*** Supplied data ***

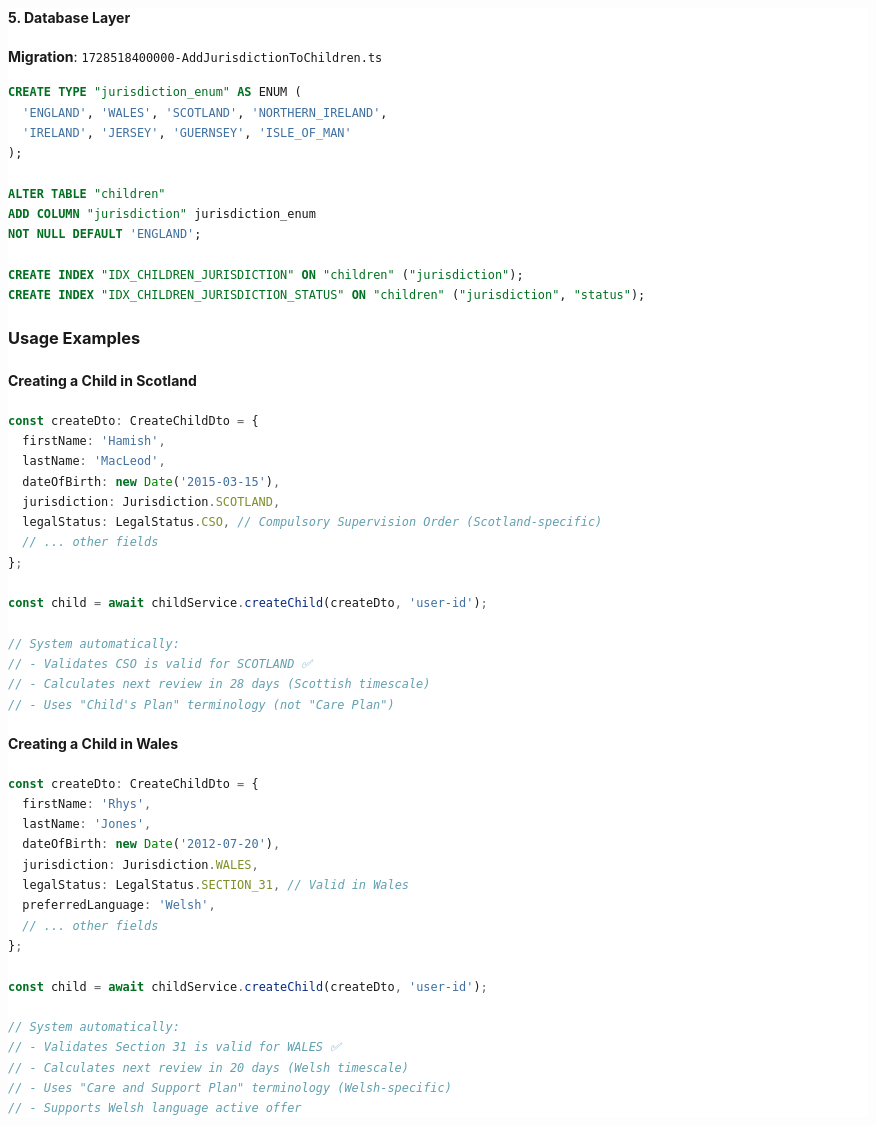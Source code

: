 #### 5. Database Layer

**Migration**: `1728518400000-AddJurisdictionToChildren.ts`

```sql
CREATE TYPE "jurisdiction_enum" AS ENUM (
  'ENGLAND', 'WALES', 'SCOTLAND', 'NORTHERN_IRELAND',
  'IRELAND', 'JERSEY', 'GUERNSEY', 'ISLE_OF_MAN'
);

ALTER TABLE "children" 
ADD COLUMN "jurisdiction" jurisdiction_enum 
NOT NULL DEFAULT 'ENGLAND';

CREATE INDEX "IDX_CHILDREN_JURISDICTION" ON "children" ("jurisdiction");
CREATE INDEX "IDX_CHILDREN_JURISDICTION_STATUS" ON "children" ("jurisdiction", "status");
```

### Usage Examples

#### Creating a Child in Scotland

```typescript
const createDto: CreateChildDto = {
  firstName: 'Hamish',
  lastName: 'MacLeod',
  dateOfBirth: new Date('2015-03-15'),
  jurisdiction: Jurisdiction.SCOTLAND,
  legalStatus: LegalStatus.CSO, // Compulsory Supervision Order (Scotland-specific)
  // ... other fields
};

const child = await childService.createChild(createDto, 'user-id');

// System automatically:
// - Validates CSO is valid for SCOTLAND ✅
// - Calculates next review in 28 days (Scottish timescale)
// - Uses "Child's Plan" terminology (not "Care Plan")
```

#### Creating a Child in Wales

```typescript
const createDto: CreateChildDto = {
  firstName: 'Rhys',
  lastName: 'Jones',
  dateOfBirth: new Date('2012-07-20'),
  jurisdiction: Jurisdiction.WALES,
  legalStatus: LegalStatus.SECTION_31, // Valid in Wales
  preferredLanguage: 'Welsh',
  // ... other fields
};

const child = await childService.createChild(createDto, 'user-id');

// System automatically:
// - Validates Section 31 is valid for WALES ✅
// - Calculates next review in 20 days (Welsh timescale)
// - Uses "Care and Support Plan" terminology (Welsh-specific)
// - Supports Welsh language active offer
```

*** End of Supplied data ***
*** Supplied data ***

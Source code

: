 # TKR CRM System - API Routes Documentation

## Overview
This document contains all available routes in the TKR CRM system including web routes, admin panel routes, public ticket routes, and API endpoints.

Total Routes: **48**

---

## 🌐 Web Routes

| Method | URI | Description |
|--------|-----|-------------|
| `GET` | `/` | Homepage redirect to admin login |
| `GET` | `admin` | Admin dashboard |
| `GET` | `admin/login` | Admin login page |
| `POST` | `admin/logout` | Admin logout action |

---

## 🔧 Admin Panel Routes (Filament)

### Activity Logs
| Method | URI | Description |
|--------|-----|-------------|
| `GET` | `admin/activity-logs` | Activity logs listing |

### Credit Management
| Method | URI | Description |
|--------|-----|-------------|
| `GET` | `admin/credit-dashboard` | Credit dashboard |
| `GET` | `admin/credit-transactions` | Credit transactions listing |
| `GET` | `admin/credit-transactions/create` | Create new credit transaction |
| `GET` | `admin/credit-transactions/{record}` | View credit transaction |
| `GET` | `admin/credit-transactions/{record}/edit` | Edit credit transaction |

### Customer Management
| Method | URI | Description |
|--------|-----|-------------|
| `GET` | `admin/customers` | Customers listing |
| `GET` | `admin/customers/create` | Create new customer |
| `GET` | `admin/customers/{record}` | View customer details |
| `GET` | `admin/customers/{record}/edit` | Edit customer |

*** End of Supplied data ***

■ **What is required**
Among the entries above, how many lines contain the string "Welsh"? Only the number should be given.

■ **Solution**
4